When missing data were introduced in distress at Wave I (Table 2) and 90% of data were complete, there was slight bias in the exposure of interest, the dieting coefficient, in the complete case analysis. This bias was eliminated using multiple imputation irrespective of the transformation used to address the non-normality. There was little bias in the estimates for the other parameters for all analyses.
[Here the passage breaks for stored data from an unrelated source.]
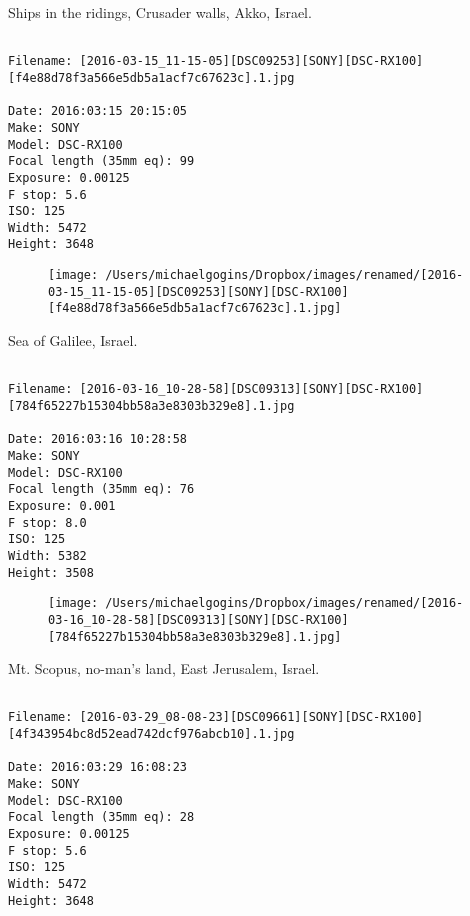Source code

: \clearpage
\onecolumn
\noindent Ships in the ridings, Crusader walls, Akko, Israel.
\noindent
\begin{lstlisting}

Filename: [2016-03-15_11-15-05][DSC09253][SONY][DSC-RX100][f4e88d78f3a566e5db5a1acf7c67623c].1.jpg

Date: 2016:03:15 20:15:05
Make: SONY
Model: DSC-RX100
Focal length (35mm eq): 99
Exposure: 0.00125
F stop: 5.6
ISO: 125
Width: 5472
Height: 3648
\end{lstlisting}
\clearpage

\begin{figure}
\texttt{[image: /Users/michaelgogins/Dropbox/images/renamed/[2016-03-15\_11-15-05][DSC09253][SONY][DSC-RX100][f4e88d78f3a566e5db5a1acf7c67623c].1.jpg]}
\end{figure}
    
\clearpage
\onecolumn
\noindent Sea of Galilee, Israel.
\noindent
\begin{lstlisting}

Filename: [2016-03-16_10-28-58][DSC09313][SONY][DSC-RX100][784f65227b15304bb58a3e8303b329e8].1.jpg

Date: 2016:03:16 10:28:58
Make: SONY
Model: DSC-RX100
Focal length (35mm eq): 76
Exposure: 0.001
F stop: 8.0
ISO: 125
Width: 5382
Height: 3508
\end{lstlisting}
\clearpage

\begin{figure}
\texttt{[image: /Users/michaelgogins/Dropbox/images/renamed/[2016-03-16\_10-28-58][DSC09313][SONY][DSC-RX100][784f65227b15304bb58a3e8303b329e8].1.jpg]}
\end{figure}
    
\clearpage
\onecolumn
\noindent Mt. Scopus, no-man's land, East Jerusalem, Israel.
\noindent
\begin{lstlisting}

Filename: [2016-03-29_08-08-23][DSC09661][SONY][DSC-RX100][4f343954bc8d52ead742dcf976abcb10].1.jpg

Date: 2016:03:29 16:08:23
Make: SONY
Model: DSC-RX100
Focal length (35mm eq): 28
Exposure: 0.00125
F stop: 5.6
ISO: 125
Width: 5472
Height: 3648
\end{lstlisting}
\clearpage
For all parameters, precision was improved using multiple imputation, although gains in precision were small with this low rate of missingness (SE for the diet coefficient 8% larger with complete case analysis).

Table 2 Performance of methods for regression of (continuous) distress at Wave II, with missing baseline distress

When 75% of data were observed, both imputation models led to smaller bias and improved precision in the dieting coefficient compared with complete case analysis (SE approximately 24% larger) corresponding to a smaller MSE (Figure 1), although even complete case analysis had a reasonably small bias (standardised bias = −0.031/0.082 = −0.38) [14]. There were also gains in estimation of the health coefficient, a variable with some correlation with distress at Wave I, although these gains were less pronounced than in the dieting coefficient, which was only weakly correlated with distress at Wave I. In contrast, there was larger bias in the coefficient for distress at Wave I (which contained missing data) when a (simple) log transformation was used in the imputation model, compared with complete case analysis (standardised bias = −0.86, compared to −0.22), problems which were ameliorated when the log-skew0 transformation was used for imputation. It is difficult to interpret SEs in the presence of bias, but for the least biased method, using the log-skew0 transformation, there were much smaller gains in precision from multiple imputation in the distress coefficient (SE approximately 5% larger with complete case analysis) than with the other parameters. A similar pattern was observed when 50% of data were complete.

Figure 1
figure 1

Mean Squared Errors from regression of (continuous) distress at Wave II with missing baseline distress. a) Diet, b) Emotional Distress at Wave I Results presented are the average Mean Squared Error across the 1000 simulated datasets in the parameter estimates from linear regression of (continuous) emotional distress at Wave II from Equation 1, with missing data on emotional distress at baseline. CCA = Complete Case Analysis; MVNI = Multivariate normal imputation.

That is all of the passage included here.